9. “The change in the mindset is that our work is not about saving our client’s money, it is about helping them make money.” It is also about business model alignment and business model innovation. It is about identifying the critical success factors for an organization, at a complexity of levels, and integrating this into the needs response.

10. More than a few people that I met spoke to me about (ubicomp), and about “the cloud.” Steelcase knows that these ideas will change the way we work and interact. They choose to be the vanguard by investing serious resources in researching and investigating exactly how this might happen. The Workplace Futures team is constantly projecting out years into the future and hypothesizing about what our interactions might be like, about what new technologies may be of use.

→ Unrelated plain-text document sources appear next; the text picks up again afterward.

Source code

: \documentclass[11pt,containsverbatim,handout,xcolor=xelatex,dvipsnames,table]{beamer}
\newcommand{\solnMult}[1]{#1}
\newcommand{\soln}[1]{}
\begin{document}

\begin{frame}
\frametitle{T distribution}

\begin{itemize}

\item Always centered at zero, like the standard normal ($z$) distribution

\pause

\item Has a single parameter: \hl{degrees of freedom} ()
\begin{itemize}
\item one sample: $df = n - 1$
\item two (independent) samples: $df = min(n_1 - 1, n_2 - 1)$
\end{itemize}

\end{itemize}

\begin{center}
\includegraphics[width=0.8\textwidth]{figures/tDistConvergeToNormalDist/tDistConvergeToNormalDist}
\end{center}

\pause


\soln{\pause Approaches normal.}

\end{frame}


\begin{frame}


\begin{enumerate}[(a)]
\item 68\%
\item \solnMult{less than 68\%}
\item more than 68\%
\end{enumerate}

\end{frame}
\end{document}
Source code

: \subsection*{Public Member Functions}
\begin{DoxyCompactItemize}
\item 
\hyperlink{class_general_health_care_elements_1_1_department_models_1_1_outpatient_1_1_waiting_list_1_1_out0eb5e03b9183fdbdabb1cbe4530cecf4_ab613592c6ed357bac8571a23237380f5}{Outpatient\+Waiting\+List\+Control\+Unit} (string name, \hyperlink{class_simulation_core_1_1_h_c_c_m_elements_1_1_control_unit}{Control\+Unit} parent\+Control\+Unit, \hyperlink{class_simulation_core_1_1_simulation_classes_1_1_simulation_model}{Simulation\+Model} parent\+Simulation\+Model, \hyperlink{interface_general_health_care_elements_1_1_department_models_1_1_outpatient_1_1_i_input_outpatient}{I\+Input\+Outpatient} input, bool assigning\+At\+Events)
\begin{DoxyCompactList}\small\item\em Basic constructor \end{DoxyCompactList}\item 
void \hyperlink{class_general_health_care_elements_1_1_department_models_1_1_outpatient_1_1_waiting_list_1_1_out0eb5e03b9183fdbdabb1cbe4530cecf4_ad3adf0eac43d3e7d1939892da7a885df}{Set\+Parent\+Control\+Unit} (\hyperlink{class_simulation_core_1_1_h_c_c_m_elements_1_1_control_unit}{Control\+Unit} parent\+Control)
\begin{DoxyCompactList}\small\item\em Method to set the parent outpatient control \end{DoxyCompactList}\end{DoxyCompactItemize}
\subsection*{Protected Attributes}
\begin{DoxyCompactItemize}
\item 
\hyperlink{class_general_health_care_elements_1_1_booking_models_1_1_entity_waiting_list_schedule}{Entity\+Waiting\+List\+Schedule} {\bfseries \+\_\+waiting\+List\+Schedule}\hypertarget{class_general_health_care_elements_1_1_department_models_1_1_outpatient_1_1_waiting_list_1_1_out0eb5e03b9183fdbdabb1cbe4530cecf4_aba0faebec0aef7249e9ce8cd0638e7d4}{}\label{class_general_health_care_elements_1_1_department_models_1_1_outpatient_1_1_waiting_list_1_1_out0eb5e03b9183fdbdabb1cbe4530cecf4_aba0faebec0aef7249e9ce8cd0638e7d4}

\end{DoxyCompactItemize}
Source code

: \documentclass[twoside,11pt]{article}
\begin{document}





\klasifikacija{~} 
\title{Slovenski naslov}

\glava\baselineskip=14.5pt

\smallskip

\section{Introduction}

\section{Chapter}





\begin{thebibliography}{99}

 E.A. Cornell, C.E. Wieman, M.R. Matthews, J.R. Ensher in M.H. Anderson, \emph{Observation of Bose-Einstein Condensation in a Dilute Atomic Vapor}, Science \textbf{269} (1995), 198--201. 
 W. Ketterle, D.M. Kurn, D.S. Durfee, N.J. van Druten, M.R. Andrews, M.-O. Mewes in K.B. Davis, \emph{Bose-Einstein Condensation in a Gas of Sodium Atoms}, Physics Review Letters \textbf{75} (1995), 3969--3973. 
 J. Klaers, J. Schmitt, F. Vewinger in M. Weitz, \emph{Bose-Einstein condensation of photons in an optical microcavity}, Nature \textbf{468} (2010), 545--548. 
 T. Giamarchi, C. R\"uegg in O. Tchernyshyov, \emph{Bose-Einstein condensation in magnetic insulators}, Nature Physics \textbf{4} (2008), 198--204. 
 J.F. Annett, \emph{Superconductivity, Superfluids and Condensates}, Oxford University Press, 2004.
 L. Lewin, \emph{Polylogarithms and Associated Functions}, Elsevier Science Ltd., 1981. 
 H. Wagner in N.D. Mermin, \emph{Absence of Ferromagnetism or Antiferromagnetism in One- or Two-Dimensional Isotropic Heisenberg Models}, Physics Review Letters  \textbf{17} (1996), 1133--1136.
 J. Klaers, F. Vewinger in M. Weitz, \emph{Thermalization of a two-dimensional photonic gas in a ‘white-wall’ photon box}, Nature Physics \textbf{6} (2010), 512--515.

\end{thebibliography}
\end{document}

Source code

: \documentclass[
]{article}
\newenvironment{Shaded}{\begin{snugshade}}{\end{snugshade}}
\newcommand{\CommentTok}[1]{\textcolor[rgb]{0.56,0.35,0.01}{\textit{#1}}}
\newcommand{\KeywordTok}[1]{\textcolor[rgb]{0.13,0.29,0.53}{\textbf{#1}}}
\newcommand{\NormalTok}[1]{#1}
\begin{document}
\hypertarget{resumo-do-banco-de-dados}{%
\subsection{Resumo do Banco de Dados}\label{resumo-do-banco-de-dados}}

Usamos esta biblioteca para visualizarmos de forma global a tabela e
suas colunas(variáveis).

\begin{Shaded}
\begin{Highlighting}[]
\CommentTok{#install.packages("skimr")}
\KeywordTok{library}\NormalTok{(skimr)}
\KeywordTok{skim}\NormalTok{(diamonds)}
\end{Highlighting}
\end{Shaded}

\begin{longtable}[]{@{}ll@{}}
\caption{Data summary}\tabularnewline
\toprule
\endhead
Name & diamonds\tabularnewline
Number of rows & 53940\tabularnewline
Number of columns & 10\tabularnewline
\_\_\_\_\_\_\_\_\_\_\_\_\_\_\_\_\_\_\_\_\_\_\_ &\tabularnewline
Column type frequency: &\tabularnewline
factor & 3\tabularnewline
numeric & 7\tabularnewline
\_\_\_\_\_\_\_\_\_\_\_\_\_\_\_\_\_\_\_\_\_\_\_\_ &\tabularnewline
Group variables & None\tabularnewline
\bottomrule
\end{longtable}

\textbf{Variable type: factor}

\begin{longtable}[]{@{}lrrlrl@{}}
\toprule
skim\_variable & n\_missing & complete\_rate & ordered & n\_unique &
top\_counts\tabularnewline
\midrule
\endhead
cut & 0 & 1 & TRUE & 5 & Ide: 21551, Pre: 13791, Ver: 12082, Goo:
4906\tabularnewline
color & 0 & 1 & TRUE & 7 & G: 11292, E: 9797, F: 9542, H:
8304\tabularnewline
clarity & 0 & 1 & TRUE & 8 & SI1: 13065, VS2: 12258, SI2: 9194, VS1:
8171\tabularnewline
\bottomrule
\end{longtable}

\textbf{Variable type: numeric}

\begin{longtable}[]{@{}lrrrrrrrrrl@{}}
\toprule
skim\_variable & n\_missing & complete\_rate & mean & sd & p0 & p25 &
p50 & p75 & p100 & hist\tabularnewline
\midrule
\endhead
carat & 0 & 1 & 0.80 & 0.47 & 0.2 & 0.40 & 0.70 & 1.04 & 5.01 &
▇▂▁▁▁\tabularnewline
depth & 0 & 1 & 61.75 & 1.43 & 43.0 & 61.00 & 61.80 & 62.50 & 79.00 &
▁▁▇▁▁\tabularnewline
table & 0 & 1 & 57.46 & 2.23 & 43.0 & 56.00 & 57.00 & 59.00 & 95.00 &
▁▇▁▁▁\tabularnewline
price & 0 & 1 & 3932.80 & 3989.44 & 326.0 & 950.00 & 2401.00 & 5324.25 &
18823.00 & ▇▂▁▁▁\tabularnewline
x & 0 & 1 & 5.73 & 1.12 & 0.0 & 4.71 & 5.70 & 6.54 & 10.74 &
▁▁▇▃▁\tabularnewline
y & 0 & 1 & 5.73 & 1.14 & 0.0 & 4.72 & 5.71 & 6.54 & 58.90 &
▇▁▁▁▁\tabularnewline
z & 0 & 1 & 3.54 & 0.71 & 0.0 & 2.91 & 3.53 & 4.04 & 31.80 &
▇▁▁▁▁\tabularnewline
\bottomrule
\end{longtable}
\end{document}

Let me remind you that this is happening at a $4 billion global office furniture company. Tom Brown, CEO of IDEO, and Steelcase CEO Jim Hackett conceived of an idea 18 months ago that would provide comprehensive media and communications seamlessly integrated with telepresence, information capture, and idea sharing. They rapid prototyped and iteratively and incrementally improved the concept. Media:Scape launches in the spring of 2009.

There was so much more that I experienced and that is worthy of writing entire posts on. I’ll get to all of it, especially my time in the Learn Lab and with Details president Bud Klipa, but for now these are my 10 Things from my time with Steelcase. I came away very impressed and inspired.